** Data shown **
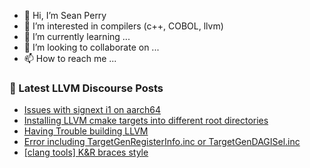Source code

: - 👋 Hi, I’m Sean Perry
- 👀 I’m interested in compilers (c++, COBOL, llvm)
- 🌱 I’m currently learning ...
- 💞️ I’m looking to collaborate on ...
- 📫 How to reach me ...

<!---
s66perry/s66perry is a ✨ special ✨ repository because its `README.md` (this file) appears on your GitHub profile.
You can click the Preview link to take a look at your changes.
--->
### 📕 Latest LLVM Discourse Posts

<!-- DISCOURSE-LLVM:START -->
- [Issues with signext i1 on aarch64](https://discourse.llvm.org/t/issues-with-signext-i1-on-aarch64/64739#post_1)
- [Installing LLVM cmake targets into different root directories](https://discourse.llvm.org/t/installing-llvm-cmake-targets-into-different-root-directories/64368#post_9)
- [Having Trouble building LLVM](https://discourse.llvm.org/t/having-trouble-building-llvm/64737#post_1)
- [Error including TargetGenRegisterInfo.inc or TargetGenDAGISel.inc](https://discourse.llvm.org/t/error-including-targetgenregisterinfo-inc-or-targetgendagisel-inc/64714#post_3)
- [[clang tools] K&amp;R braces style](https://discourse.llvm.org/t/clang-tools-k-r-braces-style/64732#post_1)
<!-- DISCOURSE-LLVM:END -->
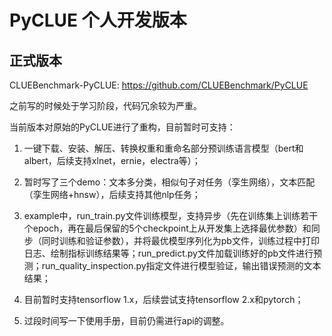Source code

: # PyCLUE 个人开发版本

## 正式版本

CLUEBenchmark-PyCLUE: https://github.com/CLUEBenchmark/PyCLUE

之前写的时候处于学习阶段，代码冗余较为严重。

当前版本对原始的PyCLUE进行了重构，目前暂时可支持：

1. 一键下载、安装、解压、转换权重和重命名部分预训练语言模型（bert和albert，后续支持xlnet，ernie，electra等）；

2. 暂时写了三个demo：文本多分类，相似句子对任务（孪生网络），文本匹配（孪生网络+hnsw），后续支持其他nlp任务；

3. example中，run_train.py文件训练模型，支持异步（先在训练集上训练若干个epoch，再在最后保留的5个checkpoint上从开发集上选择最优参数）和同步（同时训练和验证参数），并将最优模型序列化为pb文件，训练过程中打印日志、绘制指标训练结果等；run_predict.py文件加载训练好的pb文件进行预测；run_quality_inspection.py指定文件进行模型验证，输出错误预测的文本结果；

4. 目前暂时支持tensorflow 1.x，后续尝试支持tensorflow 2.x和pytorch；

5. 过段时间写一下使用手册，目前仍需进行api的调整。
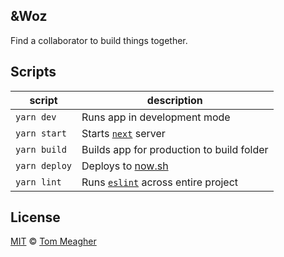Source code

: ## &Woz

Find a collaborator to build things together.

## Scripts

| script        | description                                                |
| ------------- | ---------------------------------------------------------- |
| `yarn dev`    | Runs app in development mode                               |
| `yarn start`  | Starts [`next`](https://nextjs.org) server                 |
| `yarn build`  | Builds app for production to build folder                  |
| `yarn deploy` | Deploys to [now.sh](https://zeit.co/now)                   |
| `yarn lint`   | Runs [`eslint`](https://eslint.org/) across entire project |

## License

[MIT](LICENSE) © [Tom Meagher](https://meagher.co)
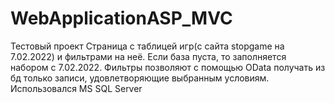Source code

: # WebApplicationASP_MVC
Тестовый проект
Страница с таблицей игр(с сайта stopgame на 7.02.2022) и фильтрами на неё.
Если база пуста, то заполняется набором с 7.02.2022.
Фильтры позволяют с помощью OData получать из бд только записи, удовлетворяющие выбранным условиям.
Использовался MS SQL Server
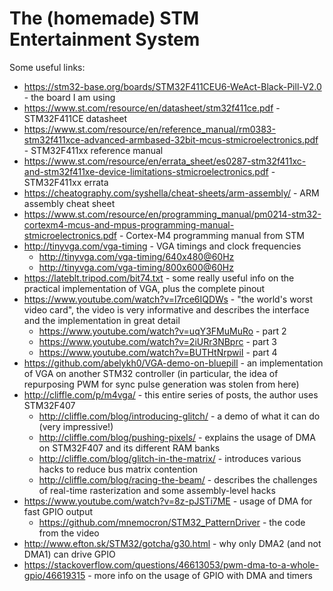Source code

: # The (homemade) STM Entertainment System

Some useful links:

- <https://stm32-base.org/boards/STM32F411CEU6-WeAct-Black-Pill-V2.0> - the board I am using
- <https://www.st.com/resource/en/datasheet/stm32f411ce.pdf> - STM32F411CE datasheet
- <https://www.st.com/resource/en/reference_manual/rm0383-stm32f411xce-advanced-armbased-32bit-mcus-stmicroelectronics.pdf> - STM32F411xx reference manual
- <https://www.st.com/resource/en/errata_sheet/es0287-stm32f411xc-and-stm32f411xe-device-limitations-stmicroelectronics.pdf> - STM32F411xx errata
- <https://cheatography.com/syshella/cheat-sheets/arm-assembly/> - ARM assembly cheat sheet
- <https://www.st.com/resource/en/programming_manual/pm0214-stm32-cortexm4-mcus-and-mpus-programming-manual-stmicroelectronics.pdf> - Cortex-M4 programming manual from STM
- <http://tinyvga.com/vga-timing> - VGA timings and clock frequencies
  - <http://tinyvga.com/vga-timing/640x480@60Hz>
  - <http://tinyvga.com/vga-timing/800x600@60Hz>
- <https://lateblt.tripod.com/bit74.txt> - some really useful info on the practical implementation of VGA, plus the complete pinout
- <https://www.youtube.com/watch?v=l7rce6IQDWs> - "the world's worst video card", the video is very informative and describes the interface and the implementation in great detail
  - <https://www.youtube.com/watch?v=uqY3FMuMuRo> - part 2
  - <https://www.youtube.com/watch?v=2iURr3NBprc> - part 3
  - <https://www.youtube.com/watch?v=BUTHtNrpwiI> - part 4
- <https://github.com/abelykh0/VGA-demo-on-bluepill> - an implementation of VGA on another STM32 controller (in particular, the idea of repurposing PWM for sync pulse generation was stolen from here)
- <http://cliffle.com/p/m4vga/> - this entire series of posts, the author uses STM32F407
  - <http://cliffle.com/blog/introducing-glitch/> - a demo of what it can do (very impressive!)
  - <http://cliffle.com/blog/pushing-pixels/> - explains the usage of DMA on STM32F407 and its different RAM banks
  - <http://cliffle.com/blog/glitch-in-the-matrix/> - introduces various hacks to reduce bus matrix contention
  - <http://cliffle.com/blog/racing-the-beam/> - describes the challenges of real-time rasterization and some assembly-level hacks
- <https://www.youtube.com/watch?v=8z-pJSTi7ME> - usage of DMA for fast GPIO output
  - <https://github.com/mnemocron/STM32_PatternDriver> - the code from the video
- <http://www.efton.sk/STM32/gotcha/g30.html> - why only DMA2 (and not DMA1) can drive GPIO
- <https://stackoverflow.com/questions/46613053/pwm-dma-to-a-whole-gpio/46619315> - more info on the usage of GPIO with DMA and timers
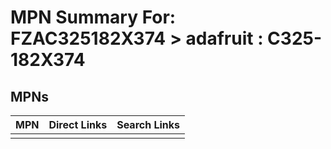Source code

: 



# MPN Summary For: FZAC325182X374 > adafruit : C325-182X374

## MPNs
  

|MPN|Direct Links|Search Links|
| :--- | :--- | :--- |
||||
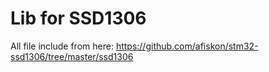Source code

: # Lib for SSD1306

All file include from here: https://github.com/afiskon/stm32-ssd1306/tree/master/ssd1306
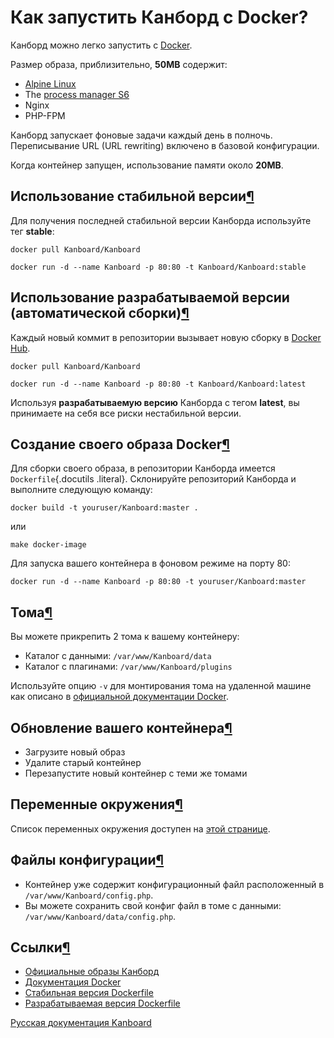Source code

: Как запустить Канборд с Docker?
===============================


Канборд можно легко запустить с [Docker](https://www.docker.com).


Размер образа, приблизительно, **50MB** содержит:

-   [Alpine Linux](http://alpinelinux.org/)
-   The [process manager S6](http://skarnet.org/software/s6/)
-   Nginx
-   PHP-FPM


Канборд запускает фоновые задачи каждый день в полночь. Переписывание URL (URL rewriting) включено в базовой конфигурации.

Когда контейнер запущен, использование памяти около **20MB**.


Использование стабильной версии[¶](#use-the-stable-version "Ссылка на этот заголовок")
--------------------------------------------------------------------------------------


Для получения последней стабильной версии Канборда используйте тег **stable**:



    docker pull Kanboard/Kanboard

    docker run -d --name Kanboard -p 80:80 -t Kanboard/Kanboard:stable



Использование разрабатываемой версии (автоматической сборки)[¶](#use-the-development-version-automated-build "Ссылка на этот заголовок")
----------------------------------------------------------------------------------------------------------------------------------------



Каждый новый коммит в репозитории вызывает новую сборку в [Docker Hub](https://registry.hub.docker.com/u/Kanboard/Kanboard/).



    docker pull Kanboard/Kanboard

    docker run -d --name Kanboard -p 80:80 -t Kanboard/Kanboard:latest



Используя **разрабатываемую версию** Канборда с тегом **latest**, вы принимаете на себя все риски нестабильной версии.



Создание своего образа Docker[¶](#build-your-own-docker-image "Ссылка на этот заголовок")
-----------------------------------------------------------------------------------------

Для сборки своего образа, в репозитории Канборда имеется `Dockerfile`{.docutils .literal}. Склонируйте репозиторий Канборда и выполните следующую команду:



    docker build -t youruser/Kanboard:master .



или



    make docker-image



Для запуска вашего контейнера в фоновом режиме на порту 80:



    docker run -d --name Kanboard -p 80:80 -t youruser/Kanboard:master



Тома[¶](#volumes "Ссылка на этот заголовок")
--------------------------------------------


Вы можете прикрепить 2 тома к вашему контейнеру:

-   Каталог с данными: `/var/www/Kanboard/data`
-   Каталог с плагинами: `/var/www/Kanboard/plugins`



Используйте опцию `-v` для монтирования тома на удаленной машине как описано в [официальной документации Docker](https://docs.docker.com/engine/userguide/containers/dockervolumes/).



Обновление вашего контейнера[¶](#upgrade-your-container "Ссылка на этот заголовок")
-----------------------------------------------------------------------------------

-   Загрузите новый образ
-   Удалите старый контейнер
-   Перезапустите новый контейнер с теми же томами


Переменные окружения[¶](#environment-variables "Ссылка на этот заголовок")
--------------------------------------------------------------------------


Список переменных окружения доступен на [этой странице](env.markdown).



Файлы конфигурации[¶](#config-files "Ссылка на этот заголовок")
---------------------------------------------------------------

-   Контейнер уже содержит конфигурационный файл расположенный в `/var/www/Kanboard/config.php`.
-   Вы можете сохранить свой конфиг файл в томе с данными: `/var/www/Kanboard/data/config.php`.



Ссылки[¶](#references "Ссылка на этот заголовок")
-------------------------------------------------

-   [Официальные образы Канборд](https://registry.hub.docker.com/u/Kanboard/Kanboard/)
-   [Документация Docker](https://docs.docker.com/)
-   [Стабильная версия Dockerfile](https://github.com/Kanboard/docker)
-   [Разрабатываемая версия Dockerfile](https://github.com/fguillot/Kanboard/blob/master/Dockerfile)


 



[Русская документация Kanboard](http://Kanboard.ru/doc/)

** Directions for this task **
Write out the lines from the start of the material to the line with "CLUEBenchmark-PyCLUE: https://github.com/CLUEBenchmark/PyCLUE", inclusive and exactly. Skip the pictures.

** Answer section **
Source code

: - 👋 Hi, I’m Sean Perry
- 👀 I’m interested in compilers (c++, COBOL, llvm)
- 🌱 I’m currently learning ...
- 💞️ I’m looking to collaborate on ...
- 📫 How to reach me ...

<!---
s66perry/s66perry is a ✨ special ✨ repository because its `README.md` (this file) appears on your GitHub profile.
You can click the Preview link to take a look at your changes.
--->
### 📕 Latest LLVM Discourse Posts

<!-- DISCOURSE-LLVM:START -->
- [Issues with signext i1 on aarch64](https://discourse.llvm.org/t/issues-with-signext-i1-on-aarch64/64739#post_1)
- [Installing LLVM cmake targets into different root directories](https://discourse.llvm.org/t/installing-llvm-cmake-targets-into-different-root-directories/64368#post_9)
- [Having Trouble building LLVM](https://discourse.llvm.org/t/having-trouble-building-llvm/64737#post_1)
- [Error including TargetGenRegisterInfo.inc or TargetGenDAGISel.inc](https://discourse.llvm.org/t/error-including-targetgenregisterinfo-inc-or-targetgendagisel-inc/64714#post_3)
- [[clang tools] K&amp;R braces style](https://discourse.llvm.org/t/clang-tools-k-r-braces-style/64732#post_1)
<!-- DISCOURSE-LLVM:END -->
Source code

: # PyCLUE 个人开发版本

## 正式版本

CLUEBenchmark-PyCLUE: https://github.com/CLUEBenchmark/PyCLUE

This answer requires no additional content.